JOSE P. HENSON, Petitioner-Appellant, v. THE DIRECTOR OF LANDS and THE COMMANDING GENERAL OF THE DIVISION OF THE PHILIPPINES, opponents-appellees.

Tirso de Irureta Goyena for Appellant.

Acting Attorney-General Paredes for Appellees.

SYLLABUS


1. REGISTRATION OF LAND; SECOND APPLICATION. — A judgment dismissing an application for the registration of land does not operate as a conclusive adjudication (res adjudicata) between the application. As a consequence the applicant, or any person deriving title from him, may institute another proceeding for the registration of the sale land; and the fact that he or his predecessor in interest was unsuccessful in the former proceeding does not constitute a bar thereto.


D E C I S I O N


STREET, J.:


In the year 1904 an application (No. 466) was filed by Pedro Pamintuan and others in the Court of Land Registration asking that certain real property located at Bulu, in the barrio of Santa Catalina, pueblo of Angels, Province of Pampanga, be registered in conformity with the provisions of the Land Registration Act. Opposition in due from was made by the military authorities in the Philippines on behalf of the United States of America, on the ground, among others, that part of the land was located within the bounds of military reservation. The Solicitor-General also appeared for the Government of the Philippine Islands and likewise opposed the registration of said land. This application remained pending in the Court of Land Registration for several years, in the course of which Mariano Vicente Henson and his wife Maria Asuncion Leon y Santos were substituted as parties in place of the original applicants. The application was first decided favorably to the applicants, but this judgment was reversed by the Supreme Court upon appeal; and the cause was remanded for further proceedings, with leave to present an amended application and new plan, with a view to establishing the boundaries of 92 hectares of which the court declared they were the owners. The cause was then heard again upon additional proof in the Court of Land Registration. The court came to the conclusion that the parcel of which the applicants were supposed to be the owners could not be identified and that no part of the land included in the application could be registered in their names. Judgment was accordingly entered, upon October 29, 1909, dismissing the application. Several months later the applicants made an ineffectual attempt by motion to have the judgment opened in order that they might present still further proofs of their title. No appeal was taken by the applicants either from the final judgment or from the judgment disallowing the motion.

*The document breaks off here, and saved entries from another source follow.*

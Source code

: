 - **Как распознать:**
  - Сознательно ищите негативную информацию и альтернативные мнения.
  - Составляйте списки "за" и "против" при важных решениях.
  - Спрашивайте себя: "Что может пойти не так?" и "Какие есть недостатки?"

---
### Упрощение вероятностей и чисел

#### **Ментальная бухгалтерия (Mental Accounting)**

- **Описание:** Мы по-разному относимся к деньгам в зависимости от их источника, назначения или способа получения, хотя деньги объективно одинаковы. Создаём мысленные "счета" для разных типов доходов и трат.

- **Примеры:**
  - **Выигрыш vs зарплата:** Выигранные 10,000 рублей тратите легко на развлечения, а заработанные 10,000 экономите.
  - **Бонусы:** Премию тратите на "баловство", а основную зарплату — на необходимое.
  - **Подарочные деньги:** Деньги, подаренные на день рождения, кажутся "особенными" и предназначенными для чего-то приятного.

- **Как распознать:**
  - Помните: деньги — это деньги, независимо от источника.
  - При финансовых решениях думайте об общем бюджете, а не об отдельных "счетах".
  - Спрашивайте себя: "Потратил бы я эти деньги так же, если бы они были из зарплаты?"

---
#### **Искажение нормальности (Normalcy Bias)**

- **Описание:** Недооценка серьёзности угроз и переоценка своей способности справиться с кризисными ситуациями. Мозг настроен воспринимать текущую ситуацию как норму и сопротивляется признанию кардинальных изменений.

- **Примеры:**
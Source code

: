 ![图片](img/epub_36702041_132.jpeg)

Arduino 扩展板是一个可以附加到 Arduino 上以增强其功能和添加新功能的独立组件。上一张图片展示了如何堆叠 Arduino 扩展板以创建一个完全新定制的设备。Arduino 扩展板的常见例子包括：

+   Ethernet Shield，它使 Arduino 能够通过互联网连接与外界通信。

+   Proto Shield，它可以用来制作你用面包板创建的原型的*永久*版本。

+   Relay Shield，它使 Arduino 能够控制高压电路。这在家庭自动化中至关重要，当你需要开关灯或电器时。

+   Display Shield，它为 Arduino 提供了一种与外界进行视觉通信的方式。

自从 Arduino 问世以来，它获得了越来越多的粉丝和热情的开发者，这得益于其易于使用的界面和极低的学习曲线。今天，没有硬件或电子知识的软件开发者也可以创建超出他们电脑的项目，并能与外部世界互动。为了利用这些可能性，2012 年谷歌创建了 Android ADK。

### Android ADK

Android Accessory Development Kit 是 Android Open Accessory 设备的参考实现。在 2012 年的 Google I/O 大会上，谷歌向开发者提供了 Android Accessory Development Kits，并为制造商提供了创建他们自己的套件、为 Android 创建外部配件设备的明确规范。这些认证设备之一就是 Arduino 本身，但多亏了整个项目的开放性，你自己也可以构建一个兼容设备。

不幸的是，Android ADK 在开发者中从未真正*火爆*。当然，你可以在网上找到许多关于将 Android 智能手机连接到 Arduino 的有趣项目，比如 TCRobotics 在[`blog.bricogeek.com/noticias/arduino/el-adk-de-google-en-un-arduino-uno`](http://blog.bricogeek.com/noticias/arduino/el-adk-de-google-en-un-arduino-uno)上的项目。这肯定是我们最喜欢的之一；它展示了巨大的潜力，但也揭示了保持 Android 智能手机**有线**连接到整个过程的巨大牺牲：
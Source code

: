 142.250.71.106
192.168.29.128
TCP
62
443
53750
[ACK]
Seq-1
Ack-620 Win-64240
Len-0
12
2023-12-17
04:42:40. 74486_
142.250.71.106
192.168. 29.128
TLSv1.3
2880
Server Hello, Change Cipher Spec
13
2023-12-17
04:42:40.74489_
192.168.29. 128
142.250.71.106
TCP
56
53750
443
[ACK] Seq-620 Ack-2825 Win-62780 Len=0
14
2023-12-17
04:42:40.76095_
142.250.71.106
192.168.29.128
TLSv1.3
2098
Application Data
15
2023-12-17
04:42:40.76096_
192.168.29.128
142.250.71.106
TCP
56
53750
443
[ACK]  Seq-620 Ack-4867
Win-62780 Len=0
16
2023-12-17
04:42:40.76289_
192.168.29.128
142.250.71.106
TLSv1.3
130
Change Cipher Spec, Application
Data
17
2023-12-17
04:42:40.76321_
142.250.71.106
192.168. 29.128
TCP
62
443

Upon October 20, 1912, Jose P. Henson filed his application in the present proceedings, praying that the land which had been the subject of the former proceeding should be registered in his name. It appears that the title which he asserts is derived by transfer from his father. The Commanding General, Philippines’ Division, in due time appeared as opponent on behalf of the Government of the United Stated, as did also the Director of Lands, on behalf of the Government of the Philippine Islands, each being represented by the Attorney-General. The opposition of the Commanding General is primarily based on the contention that part of the property mentioned in the application lies within the boundaries of the old Military Reservation No. 10 and that no claim had been filed with respect to this land within the period fixed by law for the presentation thereof. In the opposition of the Director of Lands reliance is chiefly made upon the undisputed fact that the land which is the subject of the application is the same as that which was involved in Expediente No. 466 of the Court of Land Registration, to which reference has already been made, and the predecessors in interest of the present applicant were the applicants in said proceedings when final judgment of dismissal was rendered therein. This opponent accordingly in his opposition relies upon the judgment therein entered as a bar to the present proceeding.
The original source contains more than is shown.